TASK OBJECTIVE = Where a line of the listing below includes the word "Trading", reproduce that line.

+++

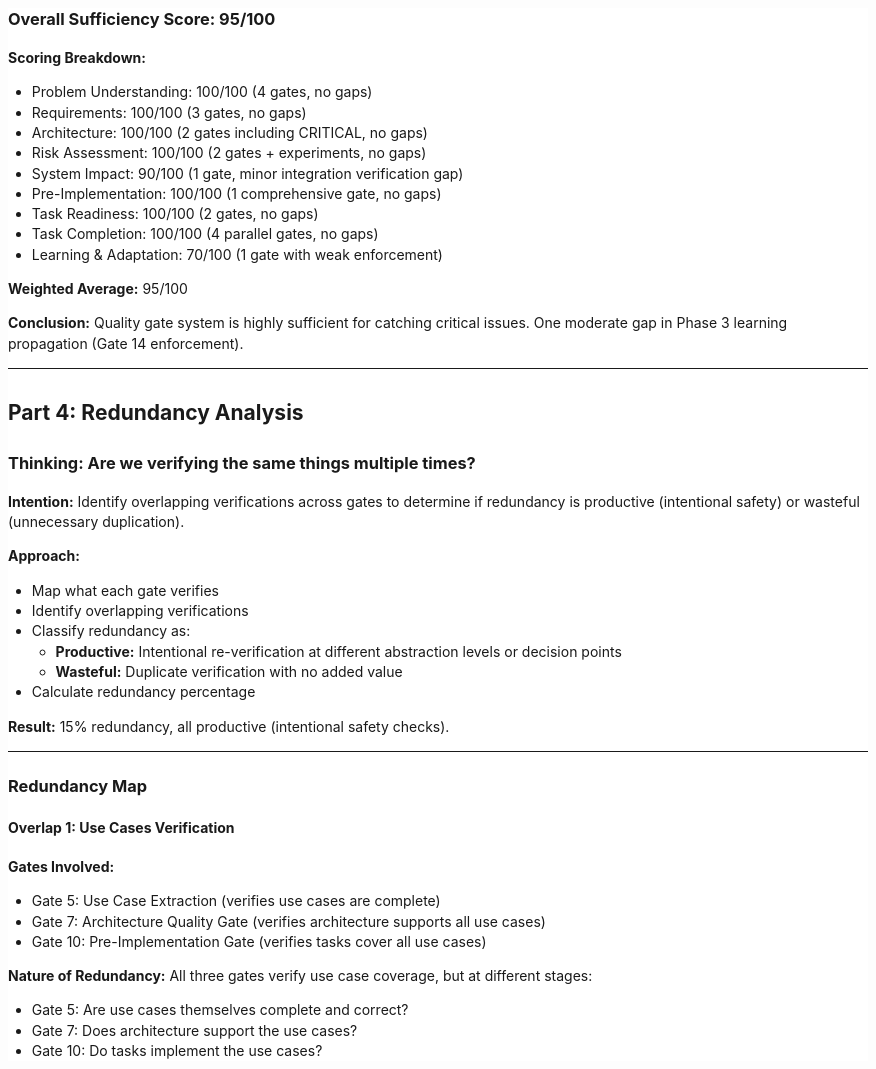 
### Overall Sufficiency Score: 95/100

**Scoring Breakdown:**
- Problem Understanding: 100/100 (4 gates, no gaps)
- Requirements: 100/100 (3 gates, no gaps)
- Architecture: 100/100 (2 gates including CRITICAL, no gaps)
- Risk Assessment: 100/100 (2 gates + experiments, no gaps)
- System Impact: 90/100 (1 gate, minor integration verification gap)
- Pre-Implementation: 100/100 (1 comprehensive gate, no gaps)
- Task Readiness: 100/100 (2 gates, no gaps)
- Task Completion: 100/100 (4 parallel gates, no gaps)
- Learning & Adaptation: 70/100 (1 gate with weak enforcement)

**Weighted Average:** 95/100

**Conclusion:** Quality gate system is highly sufficient for catching critical issues. One moderate gap in Phase 3 learning propagation (Gate 14 enforcement).

---

## Part 4: Redundancy Analysis

### Thinking: Are we verifying the same things multiple times?

**Intention:** Identify overlapping verifications across gates to determine if redundancy is productive (intentional safety) or wasteful (unnecessary duplication).

**Approach:**
- Map what each gate verifies
- Identify overlapping verifications
- Classify redundancy as:
  - **Productive:** Intentional re-verification at different abstraction levels or decision points
  - **Wasteful:** Duplicate verification with no added value
- Calculate redundancy percentage

**Result:** 15% redundancy, all productive (intentional safety checks).

---

### Redundancy Map

#### Overlap 1: Use Cases Verification

**Gates Involved:**
- Gate 5: Use Case Extraction (verifies use cases are complete)
- Gate 7: Architecture Quality Gate (verifies architecture supports all use cases)
- Gate 10: Pre-Implementation Gate (verifies tasks cover all use cases)

**Nature of Redundancy:**
All three gates verify use case coverage, but at different stages:
- Gate 5: Are use cases themselves complete and correct?
- Gate 7: Does architecture support the use cases?
- Gate 10: Do tasks implement the use cases?
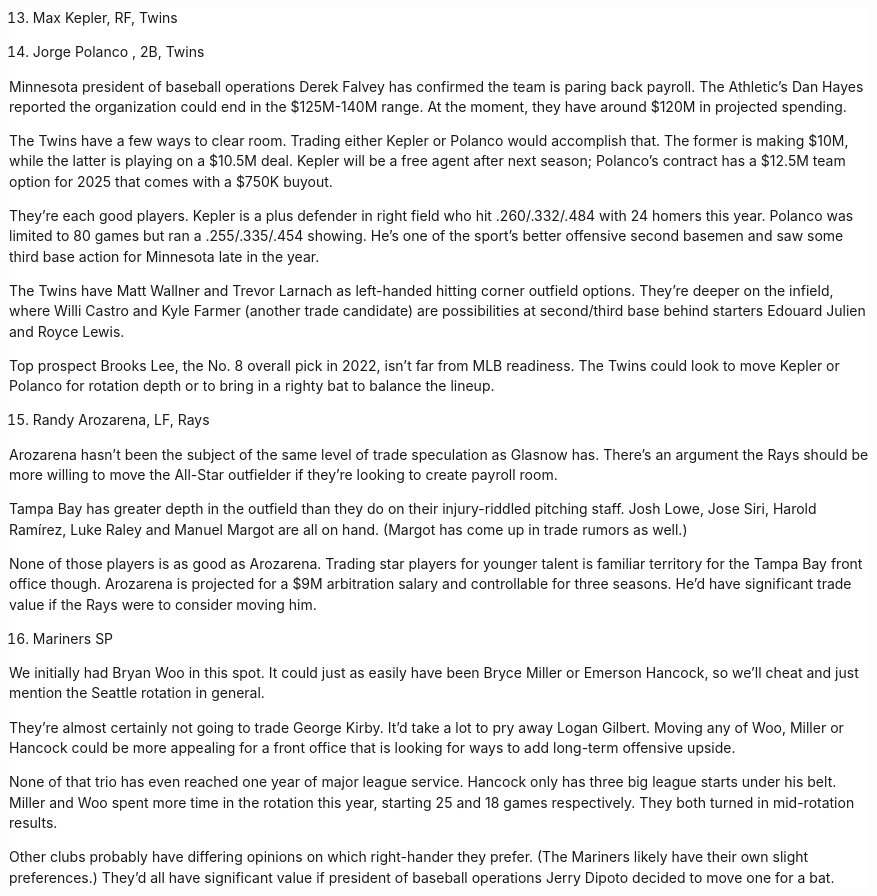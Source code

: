 13. Max Kepler, RF, Twins

14. Jorge Polanco , 2B, Twins

Minnesota president of baseball operations Derek Falvey has confirmed the team is paring back payroll. The Athletic’s Dan Hayes reported the organization could end in the $125M-140M range. At the moment, they have around $120M in projected spending.

The Twins have a few ways to clear room. Trading either Kepler or Polanco would accomplish that. The former is making $10M, while the latter is playing on a $10.5M deal. Kepler will be a free agent after next season; Polanco’s contract has a $12.5M team option for 2025 that comes with a $750K buyout.

They’re each good players. Kepler is a plus defender in right field who hit .260/.332/.484 with 24 homers this year. Polanco was limited to 80 games but ran a .255/.335/.454 showing. He’s one of the sport’s better offensive second basemen and saw some third base action for Minnesota late in the year.

The Twins have Matt Wallner and Trevor Larnach as left-handed hitting corner outfield options. They’re deeper on the infield, where Willi Castro and Kyle Farmer (another trade candidate) are possibilities at second/third base behind starters Edouard Julien and Royce Lewis.

Top prospect Brooks Lee, the No. 8 overall pick in 2022, isn’t far from MLB readiness. The Twins could look to move Kepler or Polanco for rotation depth or to bring in a righty bat to balance the lineup.

15. Randy Arozarena, LF, Rays

Arozarena hasn’t been the subject of the same level of trade speculation as Glasnow has. There’s an argument the Rays should be more willing to move the All-Star outfielder if they’re looking to create payroll room.

Tampa Bay has greater depth in the outfield than they do on their injury-riddled pitching staff. Josh Lowe, Jose Siri, Harold Ramírez, Luke Raley and Manuel Margot are all on hand. (Margot has come up in trade rumors as well.)

None of those players is as good as Arozarena. Trading star players for younger talent is familiar territory for the Tampa Bay front office though. Arozarena is projected for a $9M arbitration salary and controllable for three seasons. He’d have significant trade value if the Rays were to consider moving him.

16. Mariners SP

We initially had Bryan Woo in this spot. It could just as easily have been Bryce Miller or Emerson Hancock, so we’ll cheat and just mention the Seattle rotation in general.

They’re almost certainly not going to trade George Kirby. It’d take a lot to pry away Logan Gilbert. Moving any of Woo, Miller or Hancock could be more appealing for a front office that is looking for ways to add long-term offensive upside.

None of that trio has even reached one year of major league service. Hancock only has three big league starts under his belt. Miller and Woo spent more time in the rotation this year, starting 25 and 18 games respectively. They both turned in mid-rotation results.

Other clubs probably have differing opinions on which right-hander they prefer. (The Mariners likely have their own slight preferences.) They’d all have significant value if president of baseball operations Jerry Dipoto decided to move one for a bat.
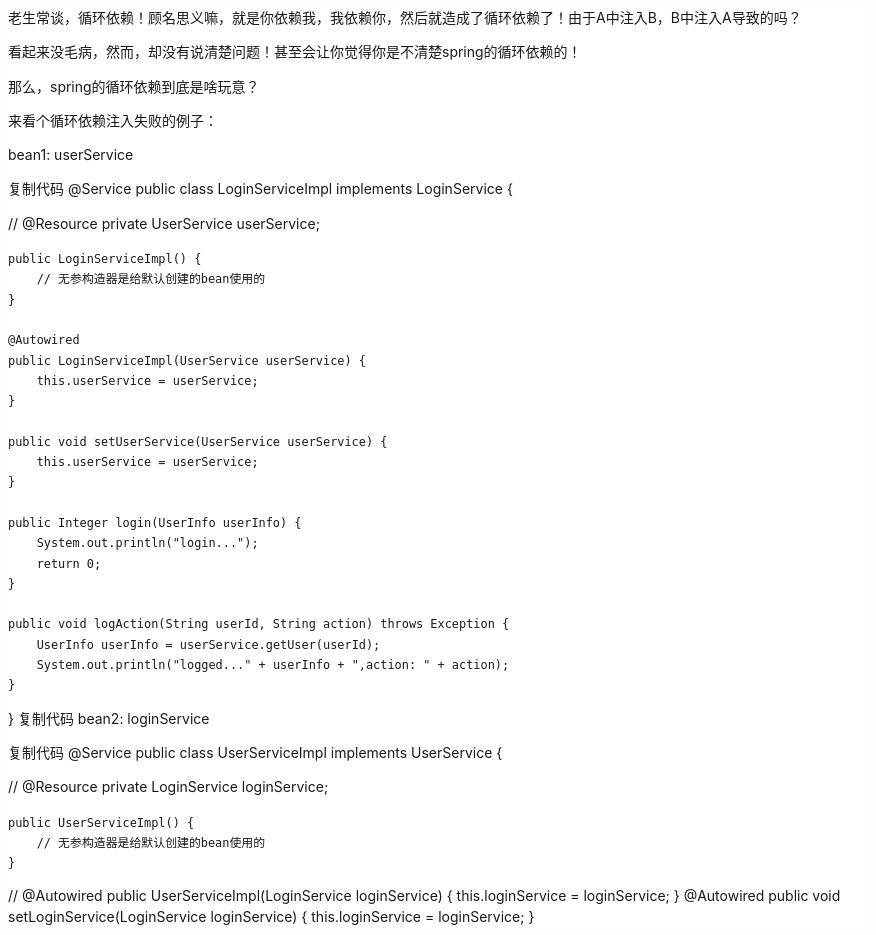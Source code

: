 老生常谈，循环依赖！顾名思义嘛，就是你依赖我，我依赖你，然后就造成了循环依赖了！由于A中注入B，B中注入A导致的吗？

看起来没毛病，然而，却没有说清楚问题！甚至会让你觉得你是不清楚spring的循环依赖的！

那么，spring的循环依赖到底是啥玩意？

来看个循环依赖注入失败的例子：

bean1: userService

复制代码
@Service
public class LoginServiceImpl implements LoginService {

//    @Resource
private UserService userService;

    public LoginServiceImpl() {
        // 无参构造器是给默认创建的bean使用的
    }

    @Autowired
    public LoginServiceImpl(UserService userService) {
        this.userService = userService;
    }

    public void setUserService(UserService userService) {
        this.userService = userService;
    }

    public Integer login(UserInfo userInfo) {
        System.out.println("login...");
        return 0;
    }

    public void logAction(String userId, String action) throws Exception {
        UserInfo userInfo = userService.getUser(userId);
        System.out.println("logged..." + userInfo + ",action: " + action);
    }
}
复制代码
bean2: loginService

复制代码
@Service
public class UserServiceImpl implements UserService {

//    @Resource
private LoginService loginService;

    public UserServiceImpl() {
        // 无参构造器是给默认创建的bean使用的
    }
//    @Autowired
public UserServiceImpl(LoginService loginService) {
this.loginService = loginService;
}
@Autowired
public void setLoginService(LoginService loginService) {
this.loginService = loginService;
}
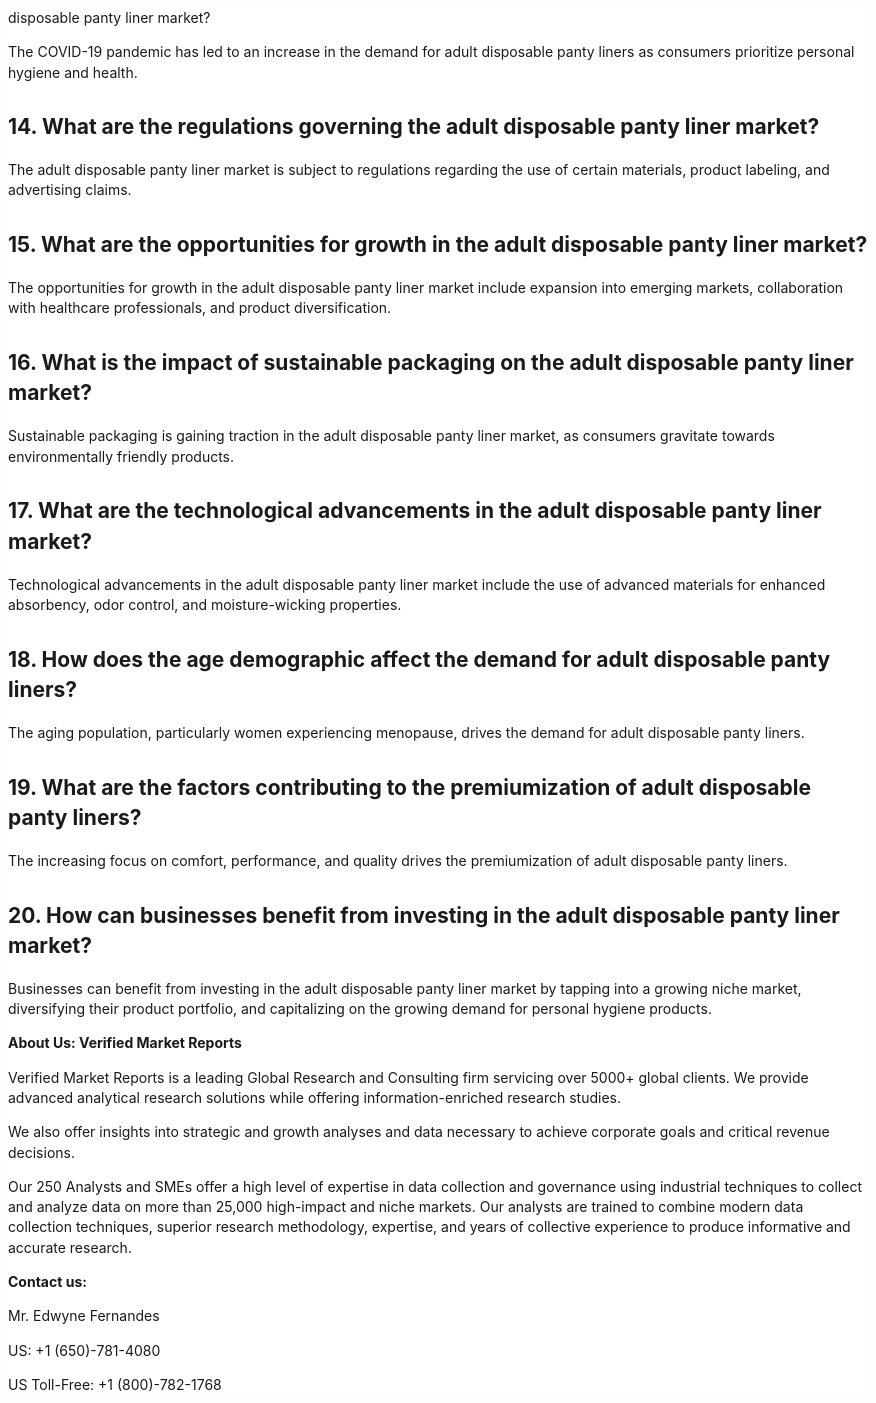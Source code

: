 disposable panty liner market?</h2> <p>The COVID-19 pandemic has led to an increase in the demand for adult disposable panty liners as consumers prioritize personal hygiene and health.</p> <h2>14. What are the regulations governing the adult disposable panty liner market?</h2> <p>The adult disposable panty liner market is subject to regulations regarding the use of certain materials, product labeling, and advertising claims.</p> <h2>15. What are the opportunities for growth in the adult disposable panty liner market?</h2> <p>The opportunities for growth in the adult disposable panty liner market include expansion into emerging markets, collaboration with healthcare professionals, and product diversification.</p> <h2>16. What is the impact of sustainable packaging on the adult disposable panty liner market?</h2> <p>Sustainable packaging is gaining traction in the adult disposable panty liner market, as consumers gravitate towards environmentally friendly products.</p> <h2>17. What are the technological advancements in the adult disposable panty liner market?</h2> <p>Technological advancements in the adult disposable panty liner market include the use of advanced materials for enhanced absorbency, odor control, and moisture-wicking properties.</p> <h2>18. How does the age demographic affect the demand for adult disposable panty liners?</h2> <p>The aging population, particularly women experiencing menopause, drives the demand for adult disposable panty liners.</p> <h2>19. What are the factors contributing to the premiumization of adult disposable panty liners?</h2> <p>The increasing focus on comfort, performance, and quality drives the premiumization of adult disposable panty liners.</p> <h2>20. How can businesses benefit from investing in the adult disposable panty liner market?</h2> <p>Businesses can benefit from investing in the adult disposable panty liner market by tapping into a growing niche market, diversifying their product portfolio, and capitalizing on the growing demand for personal hygiene products.</p></body></html></h3><p id="" class=""><strong>About Us: Verified Market Reports</strong></p><p id="" class="">Verified Market Reports is a leading Global Research and Consulting firm servicing over 5000+ global clients. We provide advanced analytical research solutions while offering information-enriched research studies.</p><p id="" class="">We also offer insights into strategic and growth analyses and data necessary to achieve corporate goals and critical revenue decisions.</p><p id="" class="">Our 250 Analysts and SMEs offer a high level of expertise in data collection and governance using industrial techniques to collect and analyze data on more than 25,000 high-impact and niche markets. Our analysts are trained to combine modern data collection techniques, superior research methodology, expertise, and years of collective experience to produce informative and accurate research.</p><p id="" class=""><strong>Contact us:</strong></p><p id="" class="">Mr. Edwyne Fernandes</p><p id="" class="">US: +1 (650)-781-4080</p><p id="" class="">US Toll-Free: +1 (800)-782-1768</p>
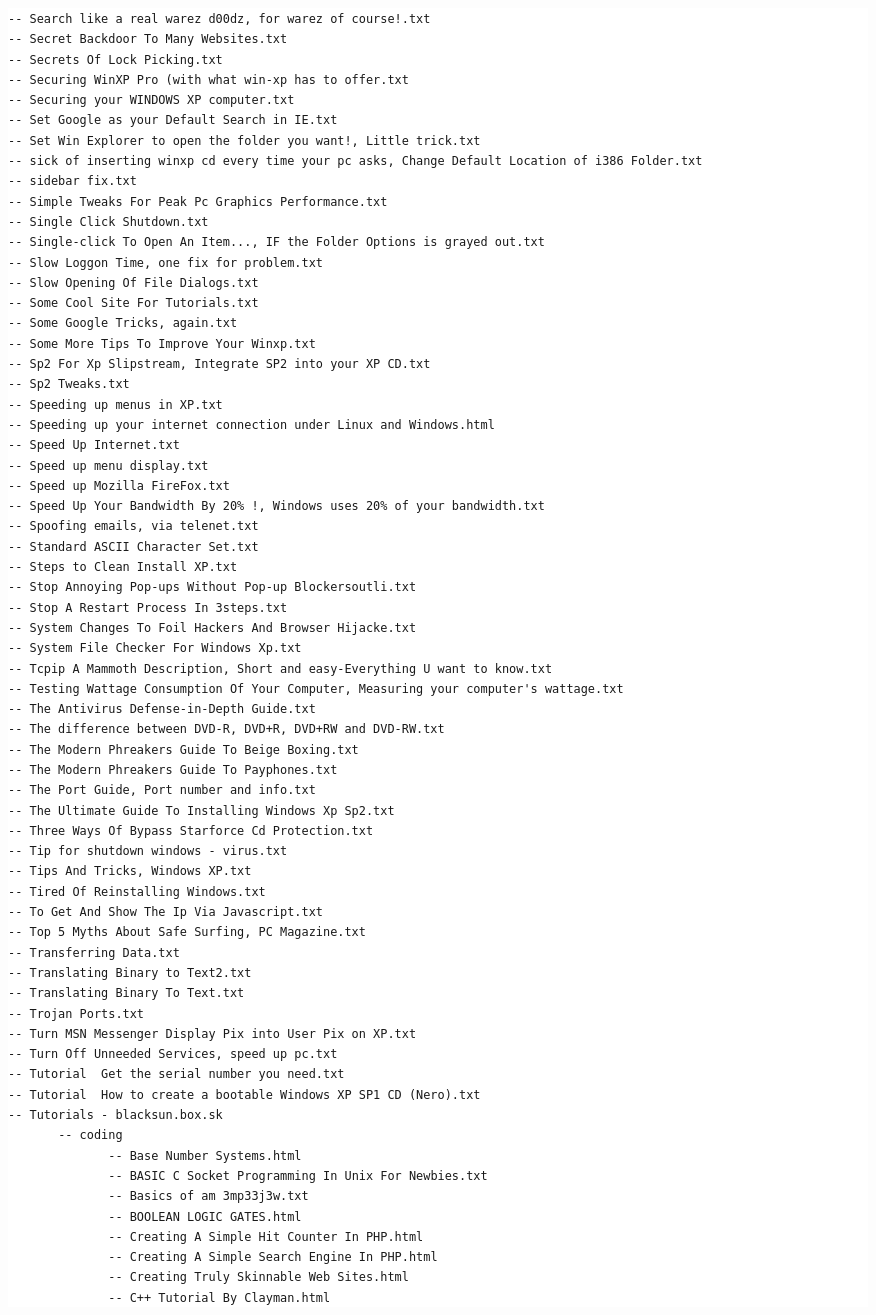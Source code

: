     -- Search like a real warez d00dz, for warez of course!.txt
    -- Secret Backdoor To Many Websites.txt
    -- Secrets Of Lock Picking.txt
    -- Securing WinXP Pro (with what win-xp has to offer.txt
    -- Securing your WINDOWS XP computer.txt
    -- Set Google as your Default Search in IE.txt
    -- Set Win Explorer to open the folder you want!, Little trick.txt
    -- sick of inserting winxp cd every time your pc asks, Change Default Location of i386 Folder.txt
    -- sidebar fix.txt
    -- Simple Tweaks For Peak Pc Graphics Performance.txt
    -- Single Click Shutdown.txt
    -- Single-click To Open An Item..., IF the Folder Options is grayed out.txt
    -- Slow Loggon Time, one fix for problem.txt
    -- Slow Opening Of File Dialogs.txt
    -- Some Cool Site For Tutorials.txt
    -- Some Google Tricks, again.txt
    -- Some More Tips To Improve Your Winxp.txt
    -- Sp2 For Xp Slipstream, Integrate SP2 into your XP CD.txt
    -- Sp2 Tweaks.txt
    -- Speeding up menus in XP.txt
    -- Speeding up your internet connection under Linux and Windows.html
    -- Speed Up Internet.txt
    -- Speed up menu display.txt
    -- Speed up Mozilla FireFox.txt
    -- Speed Up Your Bandwidth By 20% !, Windows uses 20% of your bandwidth.txt
    -- Spoofing emails, via telenet.txt
    -- Standard ASCII Character Set.txt
    -- Steps to Clean Install XP.txt
    -- Stop Annoying Pop-ups Without Pop-up Blockersoutli.txt
    -- Stop A Restart Process In 3steps.txt
    -- System Changes To Foil Hackers And Browser Hijacke.txt
    -- System File Checker For Windows Xp.txt
    -- Tcpip A Mammoth Description, Short and easy-Everything U want to know.txt
    -- Testing Wattage Consumption Of Your Computer, Measuring your computer's wattage.txt
    -- The Antivirus Defense-in-Depth Guide.txt
    -- The difference between DVD-R, DVD+R, DVD+RW and DVD-RW.txt
    -- The Modern Phreakers Guide To Beige Boxing.txt
    -- The Modern Phreakers Guide To Payphones.txt
    -- The Port Guide, Port number and info.txt
    -- The Ultimate Guide To Installing Windows Xp Sp2.txt
    -- Three Ways Of Bypass Starforce Cd Protection.txt
    -- Tip for shutdown windows - virus.txt
    -- Tips And Tricks, Windows XP.txt
    -- Tired Of Reinstalling Windows.txt
    -- To Get And Show The Ip Via Javascript.txt
    -- Top 5 Myths About Safe Surfing, PC Magazine.txt
    -- Transferring Data.txt
    -- Translating Binary to Text2.txt
    -- Translating Binary To Text.txt
    -- Trojan Ports.txt
    -- Turn MSN Messenger Display Pix into User Pix on XP.txt
    -- Turn Off Unneeded Services, speed up pc.txt
    -- Tutorial  Get the serial number you need.txt
    -- Tutorial  How to create a bootable Windows XP SP1 CD (Nero).txt
    -- Tutorials - blacksun.box.sk
           -- coding
                  -- Base Number Systems.html
                  -- BASIC C Socket Programming In Unix For Newbies.txt
                  -- Basics of am 3mp33j3w.txt
                  -- BOOLEAN LOGIC GATES.html
                  -- Creating A Simple Hit Counter In PHP.html
                  -- Creating A Simple Search Engine In PHP.html
                  -- Creating Truly Skinnable Web Sites.html
                  -- C++ Tutorial By Clayman.html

+++

PROBLEM SOLUTION =
The Twins have a few ways to clear room. Trading either Kepler or Polanco would accomplish that. The former is making $10M, while the latter is playing on a $10.5M deal. Kepler will be a free agent after next season; Polanco’s contract has a $12.5M team option for 2025 that comes with a $750K buyout.
None of those players is as good as Arozarena. Trading star players for younger talent is familiar territory for the Tampa Bay front office though. Arozarena is projected for a $9M arbitration salary and controllable for three seasons. He’d have significant trade value if the Rays were to consider moving him.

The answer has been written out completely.